The families want to know who paid money into a Coleraine bank for Torrens Knight. They have asked who arranged for loyalist weapons to be moved from Hunter’s Mill Aghadowey after their location was pinpointed by anglers and reported to the local RUC.  And what was the role of an officer parked in a Kilrea street witnessing the loyalist murder of Danny Cassidy in 1992?

Relatives believe many outstanding issues suggest a “mirror image of the damning catalogue of collusion revealed by Nuala O’Loan” about Mark Haddock in the Mount Vernon area of North Belfast.
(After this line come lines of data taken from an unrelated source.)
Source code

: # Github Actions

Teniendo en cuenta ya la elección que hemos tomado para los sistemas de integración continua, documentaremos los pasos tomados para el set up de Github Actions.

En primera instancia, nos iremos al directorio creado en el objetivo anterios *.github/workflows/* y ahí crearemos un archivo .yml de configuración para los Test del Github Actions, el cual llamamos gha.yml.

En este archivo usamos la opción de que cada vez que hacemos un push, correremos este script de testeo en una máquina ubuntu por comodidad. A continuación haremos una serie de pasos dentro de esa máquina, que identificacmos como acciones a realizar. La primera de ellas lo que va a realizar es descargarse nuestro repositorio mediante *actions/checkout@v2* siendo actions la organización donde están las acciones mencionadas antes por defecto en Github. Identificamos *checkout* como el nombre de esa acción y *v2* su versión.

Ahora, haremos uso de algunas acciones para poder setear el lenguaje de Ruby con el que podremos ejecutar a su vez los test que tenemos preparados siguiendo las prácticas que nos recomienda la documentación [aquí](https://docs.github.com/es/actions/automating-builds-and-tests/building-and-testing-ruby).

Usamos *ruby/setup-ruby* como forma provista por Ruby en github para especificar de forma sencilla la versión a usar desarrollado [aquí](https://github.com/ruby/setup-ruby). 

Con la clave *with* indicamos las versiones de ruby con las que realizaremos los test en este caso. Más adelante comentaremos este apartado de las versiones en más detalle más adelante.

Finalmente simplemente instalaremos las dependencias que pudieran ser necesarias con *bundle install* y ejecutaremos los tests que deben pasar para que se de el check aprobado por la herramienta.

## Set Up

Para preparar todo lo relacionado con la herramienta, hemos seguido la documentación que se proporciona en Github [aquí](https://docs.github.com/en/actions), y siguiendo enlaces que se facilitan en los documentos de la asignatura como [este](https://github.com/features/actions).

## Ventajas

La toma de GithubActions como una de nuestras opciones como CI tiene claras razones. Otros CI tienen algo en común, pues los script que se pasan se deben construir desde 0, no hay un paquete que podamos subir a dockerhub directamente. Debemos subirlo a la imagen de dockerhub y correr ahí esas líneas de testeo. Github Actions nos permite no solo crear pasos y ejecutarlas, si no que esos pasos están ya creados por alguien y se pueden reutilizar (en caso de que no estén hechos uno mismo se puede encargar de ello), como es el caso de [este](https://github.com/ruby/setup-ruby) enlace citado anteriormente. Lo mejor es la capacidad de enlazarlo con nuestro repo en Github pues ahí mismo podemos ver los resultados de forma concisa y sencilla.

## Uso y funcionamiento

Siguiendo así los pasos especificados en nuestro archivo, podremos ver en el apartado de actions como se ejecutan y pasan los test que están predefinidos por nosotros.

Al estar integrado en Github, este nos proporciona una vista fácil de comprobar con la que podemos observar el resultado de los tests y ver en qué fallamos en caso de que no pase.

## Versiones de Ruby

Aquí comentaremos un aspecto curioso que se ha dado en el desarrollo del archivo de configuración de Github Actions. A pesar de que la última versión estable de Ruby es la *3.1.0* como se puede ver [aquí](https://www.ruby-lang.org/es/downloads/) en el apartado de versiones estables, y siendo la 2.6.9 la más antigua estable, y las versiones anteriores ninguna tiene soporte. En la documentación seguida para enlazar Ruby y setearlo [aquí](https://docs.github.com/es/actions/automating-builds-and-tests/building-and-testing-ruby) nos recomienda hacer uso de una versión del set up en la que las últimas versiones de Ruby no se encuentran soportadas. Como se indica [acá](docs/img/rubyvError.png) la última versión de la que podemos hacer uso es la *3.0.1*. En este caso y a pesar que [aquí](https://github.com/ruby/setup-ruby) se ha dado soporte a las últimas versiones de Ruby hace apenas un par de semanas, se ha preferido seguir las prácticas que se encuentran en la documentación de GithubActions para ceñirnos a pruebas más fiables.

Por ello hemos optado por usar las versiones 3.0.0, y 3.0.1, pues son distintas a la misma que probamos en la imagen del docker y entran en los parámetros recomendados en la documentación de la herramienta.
It is widely known that Special Branch officers worked with Torrens Knight and two other senior loyalist hitmen.

“The families have suffered greatly because of the cover up and the wall of silence and deception and are determined to get to the bottom of this by going to the Ombudsman,” said the Sinn Féin councillor.

Amongst those murders in which collusion is suspected are the killing of Sinn Féin councillors John Davey, shot dead in February 1989, and Bernard O’Hagan, shot dead in September 1991 and Sinn Féin candidate Malachy Carey in shot dead in December 1992.

Also Tom Donaghy, a Sinn Féin worker shot dead in August 1991, Sinn Féin election worker Danny Cassidy shot dead in April 1992 and IRA Volunteer Gerard Casey shot dead in April 1989.

Knight was one of a number of masked gunmen responsible for the Greysteel massacre. On Halloween night 1993 UDA killers walked into the Rising Sun Bar, a pub known as frequented by Catholics and shouted “trick or treat” before spraying the lounge with bullets. Nineteen people were wounded and eight died from their injuries.

Knight later admitted standing ‘guard’ at the door of the pub armed with a sawn-off shotgun during the attack and driving the getaway car away from the scene. Knight also admitted being part of a UDA gang that shot dead four Catholic workmen in Castlerock in March 1993.

Significantly, on the day of the Castlerock killings, two of three possible routes usually taken by the Catholic workmen travelling together in a van had been closed by the RUC. At Gortree Place gunmen emerged out of another van, killing one of the front passengers before spraying the rest of the vehicle with gunfire. 

Four workmen were killed and a fifth seriously wounded. One of those killed, James Kelly, was later claimed as an IRA Volunteer. Kelly had been the front passenger singled out for summary execution by the first gunman.

Despite the fact that the gun attack took place within view of a RUC barracks, the killers appeared unconcerned about surveillance or possible apprehension. After making an initial getaway, the gunmen returned to the scene, driving slowly past their victims before driving away. 

Torrens Knight was later jailed for the Greysteel and Castlerock murders but subsequently released under the terms of the Good Friday Agreement in July 2000. Knight who had been sentenced to life imprisonment for 12 UDA murders was subsequently paid £50,000 a year through a bogus Special Branch account on his release.

The payments came to light after bank staff noticed the notorious killer withdrawing two large amounts and checked his account. A bank official, imagining that Knight must be accruing a fortune through illegal means, informed the PSNI. The PSNI confirmed the payments were legal before transferring the account. 

In a joint statement relatives said they believed collusion in the Mount Vernon area “is just the tip of the iceberg”. “Collusion was a reality over the decades and in all areas including County Derry and north Antrim where our relatives were slain by loyalists working hand in hand with Special Branch”.

Johnny Donaghy, the brother of Tom Donaghy, said the families were considering making a fresh complaint to O’Loan’s office in light of the collusion findings she published last week.

“We fought for a long time to get the facts about Special Branch collusion with loyalists such as Torrens Knight. We cannot let this situation go and we will approach the Ombudsman,” said Donaghy.